━━━━━ Given data ━━━━━

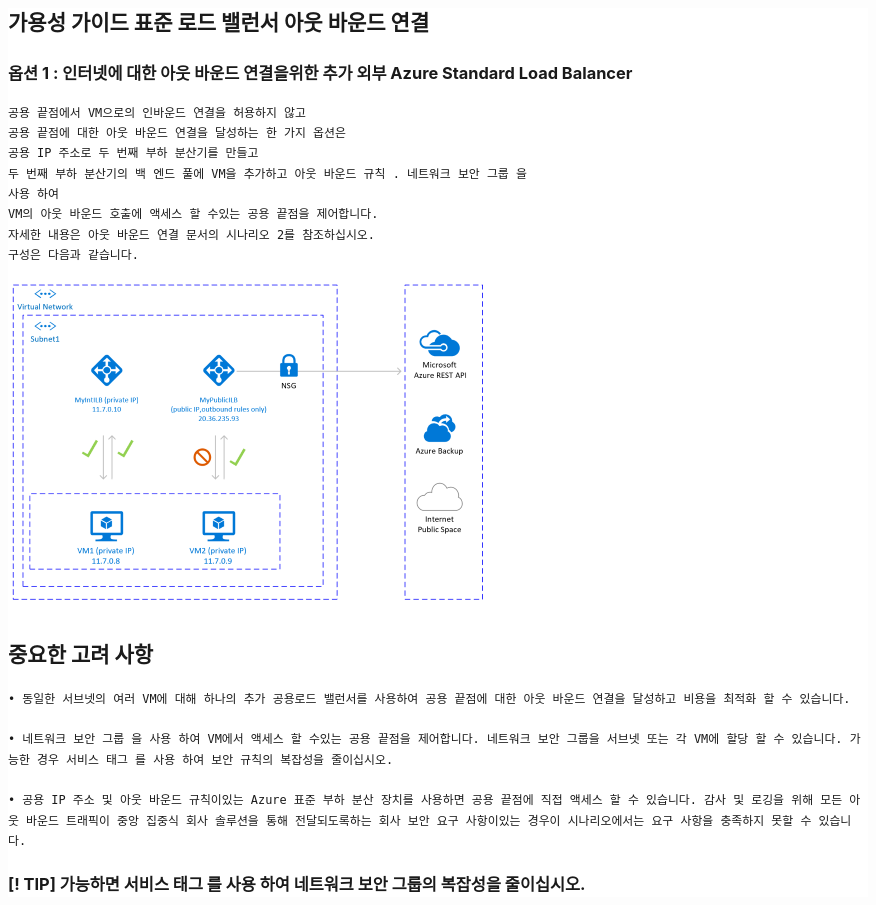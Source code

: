 ## 가용성 가이드 표준 로드 밸런서 아웃 바운드 연결
### 옵션 1 : 인터넷에 대한 아웃 바운드 연결을위한 추가 외부 Azure Standard Load Balancer

    공용 끝점에서 VM으로의 인바운드 연결을 허용하지 않고
    공용 끝점에 대한 아웃 바운드 연결을 달성하는 한 가지 옵션은 
    공용 IP 주소로 두 번째 부하 분산기를 만들고 
    두 번째 부하 분산기의 백 엔드 풀에 VM을 추가하고 아웃 바운드 규칙 . 네트워크 보안 그룹 을
    사용 하여 
    VM의 아웃 바운드 호출에 액세스 할 수있는 공용 끝점을 제어합니다. 
    자세한 내용은 아웃 바운드 연결 문서의 시나리오 2를 참조하십시오. 
    구성은 다음과 같습니다.
![5](/assets/category/Azure/2023/02/27/SAP/05.PNG)

## 중요한 고려 사항
	• 동일한 서브넷의 여러 VM에 대해 하나의 추가 공용로드 밸런서를 사용하여 공용 끝점에 대한 아웃 바운드 연결을 달성하고 비용을 최적화 할 수 있습니다.

	• 네트워크 보안 그룹 을 사용 하여 VM에서 액세스 할 수있는 공용 끝점을 제어합니다. 네트워크 보안 그룹을 서브넷 또는 각 VM에 할당 할 수 있습니다. 가능한 경우 서비스 태그 를 사용 하여 보안 규칙의 복잡성을 줄이십시오.

	• 공용 IP 주소 및 아웃 바운드 규칙이있는 Azure 표준 부하 분산 장치를 사용하면 공용 끝점에 직접 액세스 할 수 있습니다. 감사 및 로깅을 위해 모든 아웃 바운드 트래픽이 중앙 집중식 회사 솔루션을 통해 전달되도록하는 회사 보안 요구 사항이있는 경우이 시나리오에서는 요구 사항을 충족하지 못할 수 있습니다.
    
### [! TIP] 가능하면 서비스 태그 를 사용 하여 네트워크 보안 그룹의 복잡성을 줄이십시오.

━━━━━

Every entry above needs to be duplicated exactly, without its images.

Source code

: ## 가용성 가이드 표준 로드 밸런서 아웃 바운드 연결
### 옵션 1 : 인터넷에 대한 아웃 바운드 연결을위한 추가 외부 Azure Standard Load Balancer

    공용 끝점에서 VM으로의 인바운드 연결을 허용하지 않고
    공용 끝점에 대한 아웃 바운드 연결을 달성하는 한 가지 옵션은 
    공용 IP 주소로 두 번째 부하 분산기를 만들고 
    두 번째 부하 분산기의 백 엔드 풀에 VM을 추가하고 아웃 바운드 규칙 . 네트워크 보안 그룹 을
    사용 하여 
    VM의 아웃 바운드 호출에 액세스 할 수있는 공용 끝점을 제어합니다. 
    자세한 내용은 아웃 바운드 연결 문서의 시나리오 2를 참조하십시오. 
    구성은 다음과 같습니다.
![5](/assets/category/Azure/2023/02/27/SAP/05.PNG)

## 중요한 고려 사항
	• 동일한 서브넷의 여러 VM에 대해 하나의 추가 공용로드 밸런서를 사용하여 공용 끝점에 대한 아웃 바운드 연결을 달성하고 비용을 최적화 할 수 있습니다.

	• 네트워크 보안 그룹 을 사용 하여 VM에서 액세스 할 수있는 공용 끝점을 제어합니다. 네트워크 보안 그룹을 서브넷 또는 각 VM에 할당 할 수 있습니다. 가능한 경우 서비스 태그 를 사용 하여 보안 규칙의 복잡성을 줄이십시오.

	• 공용 IP 주소 및 아웃 바운드 규칙이있는 Azure 표준 부하 분산 장치를 사용하면 공용 끝점에 직접 액세스 할 수 있습니다. 감사 및 로깅을 위해 모든 아웃 바운드 트래픽이 중앙 집중식 회사 솔루션을 통해 전달되도록하는 회사 보안 요구 사항이있는 경우이 시나리오에서는 요구 사항을 충족하지 못할 수 있습니다.
    
### [! TIP] 가능하면 서비스 태그 를 사용 하여 네트워크 보안 그룹의 복잡성을 줄이십시오.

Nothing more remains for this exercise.